From mboxrd@z Thu Jan  1 00:00:00 1970
From: Arjan van de Ven <arjan@linux.intel.com>
Subject: Various oopses seen in put_page from __kfree_skb()
Date: Fri, 11 Apr 2008 13:19:08 -0700
Message-ID: <47FFC7BC.6060108@linux.intel.com>
Mime-Version: 1.0
Content-Type: text/plain; charset=ISO-8859-1; format=flowed
Content-Transfer-Encoding: 7bit
To: NetDev <netdev@vger.kernel.org>
Return-path: <netdev-owner@vger.kernel.org>
Received: from mga05.intel.com ([192.55.52.89]:42637 "EHLO
	fmsmga101.fm.intel.com" rhost-flags-OK-OK-OK-FAIL) by vger.kernel.org
	with ESMTP id S1759030AbYDKUYc (ORCPT
	<rfc822;netdev@vger.kernel.org>); Fri, 11 Apr 2008 16:24:32 -0400
Sender: netdev-owner@vger.kernel.org
List-ID: <netdev.vger.kernel.org>

Hi,

there have been a whole series of oopses in put_page() that come from __kfree_skb();
there is a poison pattern (basically use-after-free) in the oops all the time.

http://www.kerneloops.org/searchweek.php?search=put_page has various of the backtraces involved.
(note: there is also a bug in AGP there, ignore that one ;-)


It's a hard one to trace down, the trace looks like

put_page
skb_release_data
skb_release_all
_kfree_skb
tcp_recvmsg
sock_common_recvmsg
sock_recvmsg

I've not quite found what is happening here; but I found something
that looked a bit fishy; in tcp_recvmsg(), a variable called
copied_early is used to pass to sk_eat_skb(), which then either
frees the skb or queues it on a "to free later" list. (and sk_eat_skb()
seems to be the only inlined function there that would directly call
__kfree_skb() without going through kfree_skb() first, so it's a good suspect)

However the handling of this "copied_early" variable looks fishy to me;
it gets set for a certain skb under certain conditions.
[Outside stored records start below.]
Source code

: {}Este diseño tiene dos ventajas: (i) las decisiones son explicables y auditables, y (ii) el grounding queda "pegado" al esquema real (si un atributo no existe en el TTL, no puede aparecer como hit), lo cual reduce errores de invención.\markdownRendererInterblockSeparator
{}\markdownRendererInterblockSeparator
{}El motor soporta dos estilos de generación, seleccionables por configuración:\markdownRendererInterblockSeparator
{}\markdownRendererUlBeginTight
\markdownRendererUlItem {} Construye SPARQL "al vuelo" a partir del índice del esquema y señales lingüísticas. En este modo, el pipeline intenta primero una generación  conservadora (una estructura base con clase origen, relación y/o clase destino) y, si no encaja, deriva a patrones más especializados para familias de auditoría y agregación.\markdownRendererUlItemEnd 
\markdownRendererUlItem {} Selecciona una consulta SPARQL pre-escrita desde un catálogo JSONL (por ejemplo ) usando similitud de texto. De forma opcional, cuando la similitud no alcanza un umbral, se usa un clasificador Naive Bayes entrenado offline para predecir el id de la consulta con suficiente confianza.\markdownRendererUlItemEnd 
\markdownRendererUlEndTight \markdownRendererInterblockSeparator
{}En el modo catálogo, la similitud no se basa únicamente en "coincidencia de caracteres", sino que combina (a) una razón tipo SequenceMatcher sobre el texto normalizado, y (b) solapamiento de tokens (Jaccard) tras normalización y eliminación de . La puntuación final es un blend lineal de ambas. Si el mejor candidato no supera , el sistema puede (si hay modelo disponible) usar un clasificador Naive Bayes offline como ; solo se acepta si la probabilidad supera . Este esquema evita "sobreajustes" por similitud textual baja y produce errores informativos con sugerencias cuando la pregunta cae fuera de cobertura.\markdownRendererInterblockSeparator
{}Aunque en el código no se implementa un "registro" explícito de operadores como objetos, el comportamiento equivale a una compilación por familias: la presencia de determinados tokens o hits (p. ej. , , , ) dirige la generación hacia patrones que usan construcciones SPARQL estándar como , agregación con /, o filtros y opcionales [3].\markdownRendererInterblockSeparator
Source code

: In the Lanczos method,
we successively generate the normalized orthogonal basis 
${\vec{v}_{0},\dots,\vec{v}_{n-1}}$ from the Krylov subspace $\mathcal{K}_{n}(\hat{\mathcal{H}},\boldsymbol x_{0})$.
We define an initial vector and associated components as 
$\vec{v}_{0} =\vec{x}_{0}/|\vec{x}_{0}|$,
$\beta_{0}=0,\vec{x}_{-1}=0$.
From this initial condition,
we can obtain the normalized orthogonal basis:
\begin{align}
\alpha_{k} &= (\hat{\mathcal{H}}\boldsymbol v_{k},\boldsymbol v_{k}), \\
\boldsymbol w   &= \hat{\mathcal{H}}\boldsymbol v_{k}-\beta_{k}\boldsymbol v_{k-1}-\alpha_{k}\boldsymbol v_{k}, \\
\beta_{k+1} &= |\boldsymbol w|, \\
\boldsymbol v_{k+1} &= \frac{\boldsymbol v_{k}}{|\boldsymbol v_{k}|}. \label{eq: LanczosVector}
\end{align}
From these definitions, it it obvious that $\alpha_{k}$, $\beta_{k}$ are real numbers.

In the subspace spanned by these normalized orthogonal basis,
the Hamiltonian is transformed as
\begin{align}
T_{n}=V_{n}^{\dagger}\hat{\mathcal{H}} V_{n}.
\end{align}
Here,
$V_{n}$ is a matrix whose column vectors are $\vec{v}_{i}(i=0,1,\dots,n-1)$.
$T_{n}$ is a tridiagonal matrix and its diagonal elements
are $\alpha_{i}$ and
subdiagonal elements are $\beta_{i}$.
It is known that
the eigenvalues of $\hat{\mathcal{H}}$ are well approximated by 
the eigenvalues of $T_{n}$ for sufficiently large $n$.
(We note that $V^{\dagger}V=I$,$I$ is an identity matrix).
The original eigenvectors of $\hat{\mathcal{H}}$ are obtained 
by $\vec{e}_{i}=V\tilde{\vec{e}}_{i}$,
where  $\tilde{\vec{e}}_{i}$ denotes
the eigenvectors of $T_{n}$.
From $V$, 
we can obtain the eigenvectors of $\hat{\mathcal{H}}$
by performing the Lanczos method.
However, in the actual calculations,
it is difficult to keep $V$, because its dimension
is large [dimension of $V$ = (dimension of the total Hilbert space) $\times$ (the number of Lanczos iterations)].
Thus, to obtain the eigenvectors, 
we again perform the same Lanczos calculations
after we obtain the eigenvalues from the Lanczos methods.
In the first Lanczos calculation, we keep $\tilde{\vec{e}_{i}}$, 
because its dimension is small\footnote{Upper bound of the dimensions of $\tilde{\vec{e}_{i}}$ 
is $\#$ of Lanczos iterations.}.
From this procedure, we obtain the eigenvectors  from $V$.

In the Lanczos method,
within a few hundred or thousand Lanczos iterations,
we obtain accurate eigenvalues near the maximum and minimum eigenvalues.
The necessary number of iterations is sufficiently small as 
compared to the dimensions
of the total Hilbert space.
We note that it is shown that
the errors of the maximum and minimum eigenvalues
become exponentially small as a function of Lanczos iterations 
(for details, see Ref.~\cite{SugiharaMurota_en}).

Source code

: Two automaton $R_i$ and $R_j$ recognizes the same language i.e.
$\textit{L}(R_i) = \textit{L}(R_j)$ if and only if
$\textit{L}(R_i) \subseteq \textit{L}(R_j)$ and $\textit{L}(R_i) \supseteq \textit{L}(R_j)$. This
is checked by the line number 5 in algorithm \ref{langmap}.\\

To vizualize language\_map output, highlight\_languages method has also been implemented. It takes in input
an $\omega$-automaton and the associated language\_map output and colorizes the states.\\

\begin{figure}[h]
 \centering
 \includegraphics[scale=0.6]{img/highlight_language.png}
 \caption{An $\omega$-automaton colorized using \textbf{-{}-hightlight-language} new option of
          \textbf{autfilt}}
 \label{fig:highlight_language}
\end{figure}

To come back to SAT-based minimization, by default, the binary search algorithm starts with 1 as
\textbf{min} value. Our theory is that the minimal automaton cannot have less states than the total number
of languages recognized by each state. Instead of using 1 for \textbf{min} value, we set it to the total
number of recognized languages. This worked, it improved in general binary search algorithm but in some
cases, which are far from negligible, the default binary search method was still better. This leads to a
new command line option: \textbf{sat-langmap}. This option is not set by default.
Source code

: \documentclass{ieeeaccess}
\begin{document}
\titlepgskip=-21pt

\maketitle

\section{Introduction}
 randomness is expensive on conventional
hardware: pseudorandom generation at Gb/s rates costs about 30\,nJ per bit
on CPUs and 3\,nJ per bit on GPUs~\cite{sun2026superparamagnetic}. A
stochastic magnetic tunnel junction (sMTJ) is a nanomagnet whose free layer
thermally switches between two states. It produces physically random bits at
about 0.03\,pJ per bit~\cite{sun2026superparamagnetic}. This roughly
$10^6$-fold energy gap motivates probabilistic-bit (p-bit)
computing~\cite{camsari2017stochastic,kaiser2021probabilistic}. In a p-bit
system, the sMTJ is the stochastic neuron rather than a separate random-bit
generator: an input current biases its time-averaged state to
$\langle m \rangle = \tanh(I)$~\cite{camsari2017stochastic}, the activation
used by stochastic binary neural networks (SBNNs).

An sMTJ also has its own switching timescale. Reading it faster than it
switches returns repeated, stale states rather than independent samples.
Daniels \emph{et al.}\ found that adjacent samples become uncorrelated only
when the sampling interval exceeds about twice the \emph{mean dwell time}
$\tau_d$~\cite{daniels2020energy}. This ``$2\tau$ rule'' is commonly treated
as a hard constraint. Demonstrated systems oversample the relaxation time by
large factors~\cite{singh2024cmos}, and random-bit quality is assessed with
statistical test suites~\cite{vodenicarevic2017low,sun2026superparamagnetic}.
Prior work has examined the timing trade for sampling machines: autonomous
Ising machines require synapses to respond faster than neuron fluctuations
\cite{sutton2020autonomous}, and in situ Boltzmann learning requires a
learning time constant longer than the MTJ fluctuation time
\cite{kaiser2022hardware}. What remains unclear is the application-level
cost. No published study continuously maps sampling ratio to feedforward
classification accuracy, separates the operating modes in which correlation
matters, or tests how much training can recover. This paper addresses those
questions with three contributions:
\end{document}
It also gets cleared
after (either) call to sk_eat_skb(). HOWEVER I fail to see very solid proof that
the skb for which it gets set is guaranteed to be the same skb for which sk_eat_skb() is called!
(Of course I can be totally wrong, I'm absolutely not familiar with the tcp code at all).
It appears to me that putting the wrong skb on the "process later" queue can lead to basically
a double free of the skb, which would explain the slab poison pattern.

So I came up with the patch below, which would fix the situation as described above
assuming the scenario is correct; if it's not correct it's only a small cleanup ;)
This patch moves the copied_early() variable inside the per-skb do-while loop,
including it's initialization. This will guarantee that the flag, when used, came
from THIS skb.

Does this look plausable for explaining the crashes?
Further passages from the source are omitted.